今回は皆さんに私が経験した大変な現場でのエピソードをシェアしたいと思います。
建設現場での長いキャリアの中で、数々の挑戦に立ち向かい、新たな経験を積んできましたが、特に印象に残るエピソードをご紹介します。この物語が、建設業界への一歩を踏み出す勇気を持つ皆さんにとって、励みとなり、新たな視点を提供できれば幸いです。
それでは、お話を始めさせていただきます。
株式会社 RaisePLAN 代表取締役
武田 祐樹(たけだ ひろき)
【これまでの活動】
- 総合建設業に17年在職後、独立起業。
- 建設現場の生産性向上支援や施工管理の教育支援を展開。
- 中小企業デジタル化応援隊事業(中小企業庁)のIT専門家。
- YouTubeや音声配信、Instagramなどで情報発信を行い、電子書籍の出版やオンライン講師、オンラインセミナー活動に積極的に取り組む。
- 建設業の現場効率化の仕掛け人としてAbemaPrimeに出演(2023年3月)。
大変だった現場Part1
北海道の駐屯基地での工事プロジェクト、それが私のキャリアで最も挑戦的な仕事の一つでした。
このプロジェクトで最初に直面したのは、厳しい自然環境でした。
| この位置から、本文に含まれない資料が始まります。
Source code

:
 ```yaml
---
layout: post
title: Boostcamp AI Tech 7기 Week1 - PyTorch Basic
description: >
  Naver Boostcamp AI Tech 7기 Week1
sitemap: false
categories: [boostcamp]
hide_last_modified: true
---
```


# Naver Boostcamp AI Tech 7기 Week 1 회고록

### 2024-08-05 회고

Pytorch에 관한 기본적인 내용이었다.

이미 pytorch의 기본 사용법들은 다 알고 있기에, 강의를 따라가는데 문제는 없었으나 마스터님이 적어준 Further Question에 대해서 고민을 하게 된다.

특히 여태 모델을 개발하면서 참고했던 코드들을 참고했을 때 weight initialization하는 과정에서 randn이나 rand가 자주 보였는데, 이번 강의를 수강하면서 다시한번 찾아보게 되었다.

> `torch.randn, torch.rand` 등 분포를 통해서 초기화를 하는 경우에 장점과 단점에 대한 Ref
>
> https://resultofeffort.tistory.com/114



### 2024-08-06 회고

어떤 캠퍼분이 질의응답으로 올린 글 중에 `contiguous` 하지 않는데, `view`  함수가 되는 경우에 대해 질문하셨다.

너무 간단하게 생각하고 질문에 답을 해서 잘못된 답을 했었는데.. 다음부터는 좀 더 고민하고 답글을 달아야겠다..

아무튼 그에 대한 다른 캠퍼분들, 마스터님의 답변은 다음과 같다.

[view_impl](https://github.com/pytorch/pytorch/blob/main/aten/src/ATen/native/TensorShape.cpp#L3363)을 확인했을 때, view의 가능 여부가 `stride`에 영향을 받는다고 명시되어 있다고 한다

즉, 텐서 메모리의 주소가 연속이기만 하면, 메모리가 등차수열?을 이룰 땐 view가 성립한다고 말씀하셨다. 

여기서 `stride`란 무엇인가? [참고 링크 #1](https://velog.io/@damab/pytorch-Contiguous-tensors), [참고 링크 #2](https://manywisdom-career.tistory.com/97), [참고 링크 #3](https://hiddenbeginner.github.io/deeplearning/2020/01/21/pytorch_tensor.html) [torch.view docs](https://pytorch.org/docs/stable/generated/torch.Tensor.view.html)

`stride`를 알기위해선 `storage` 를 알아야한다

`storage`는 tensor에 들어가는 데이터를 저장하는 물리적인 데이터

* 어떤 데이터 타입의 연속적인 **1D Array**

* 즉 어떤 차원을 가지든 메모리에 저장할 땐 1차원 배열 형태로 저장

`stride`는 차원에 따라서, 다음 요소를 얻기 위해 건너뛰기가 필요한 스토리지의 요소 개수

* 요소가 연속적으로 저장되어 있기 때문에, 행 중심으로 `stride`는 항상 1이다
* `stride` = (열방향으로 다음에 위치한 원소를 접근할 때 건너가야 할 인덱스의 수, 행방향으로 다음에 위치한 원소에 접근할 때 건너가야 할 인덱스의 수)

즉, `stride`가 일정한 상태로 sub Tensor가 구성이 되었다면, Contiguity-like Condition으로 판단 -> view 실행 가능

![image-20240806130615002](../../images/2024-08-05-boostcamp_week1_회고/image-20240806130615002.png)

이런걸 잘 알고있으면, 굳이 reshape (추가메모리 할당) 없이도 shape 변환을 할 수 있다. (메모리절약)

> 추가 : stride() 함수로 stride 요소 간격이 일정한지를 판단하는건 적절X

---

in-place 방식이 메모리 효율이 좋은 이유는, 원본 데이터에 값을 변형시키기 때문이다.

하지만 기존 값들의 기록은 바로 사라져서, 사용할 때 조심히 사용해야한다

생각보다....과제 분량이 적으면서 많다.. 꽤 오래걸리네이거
現場の標高が400メートルほどで、頻繁に雲の中にいるような状況になり、下界が見えなくなることがしょっちゅうでした。さらに、一方通行の道路が急な坂で、車の通行が制限されていたため、現場までのアクセスも非常に困難でした。
工事の難しさの一因として、生コンクリートの供給が挙げられます。急勾配の坂道では、生コンクリートを積んだ車が斜めに傾き、積載量が制限されました。さらに、一方通行の道路上での車の交通が混雑し、待ち時間が発生しました。これにより、生コンクリートの供給がスムーズでなく、工事の進行に支障をきたしました。
現場が山の頂上に位置し、風速が10メートルを超えるとクレーン操作ができないため、クレーンの使用が難しくなりました。風の強さにより、クレーン操作時間が制限され、工事が滞ることもありました。
さらに、現場が山の崖に位置し、雪が早く降りやすい地域であったため、雪かきも大変でした。風向きにより、雪が足場の向こう側に積もり、作業を妨げました。標高が高いため、地元とは異なる気象条件に対応しなければなりませんでした。
しかし、私たちは様々な調整を行い、最終的には工期を延ばし、1年半から2年かけて工事を完了しました。このプロジェクトは他の現場と比較して非常に厳しい条件下で進行しましたが、最終的には成功し、高い評価を受けました。
北海道駐屯基地での工事プロジェクトは、非常に挑戦的な経験で、自然環境や資材供給の問題など、多くの困難に立ち向かいました。しかし、この経験から成長し、新しい視点を獲得しました。
大変だった現場Part2
この現場は、私が3年生ぐらいだったころ、北海道の陸別町という極寒の街での工事プロジェクトでした。陸別町は日本一寒い街として有名です。そこでの現場経験は、非常に大変で思い出深いものとなりました。
具体的には、ある牧場に新しいスラリータンク(牛の糞や尿を貯める施設)を作る工事で、土木工事と建築工事が組み合わさったプロジェクトでした。スラリータンクは、牛の排泄物を貯め、発酵させて肥料として再利用するための施設で、その新築工事を行っていました。
このプロジェクトの最終工程は、牧場の牛舎とスラリータンクを配管で繋げる部分でした。この配管の設置が最後の工事として残されていました。
その配管の仕事は、穴を掘り、牛舎とスラリータンクを繋げる作業で、配管自体はすでに仕込まれていました。しかし、ある日、事態が思わぬ方向に進展しました。
その穴にいると、急にコンベアが動き出し、粉尿が流れてきました。私はパニックになり、穴から飛び出しましたが、すでに臭いが体に染み付いていました。その後、臭いがなかなか取れず、トラウマになりました。
現場での経験は大変だったけれど、笑い話にもなりました。建設業界では、さまざまな経験ができることがあります。苦労もありましたが、今思えば成長につながった経験でもあります。
まとめ
今回は私が経験した「大変だった現場」を共有しました。建設業界への足を踏み入れることは、困難な瞬間も含まれますが、そこから得られる面白い経験や笑い話も多いものです。
挑戦を恐れず、新たな経験を積んでいくことが私の信念です。このエピソードが皆さんにとっても有益であり、新たな視点を提供できたことを願っています。一緒に成長し、面白い経験を積んでいきましょう。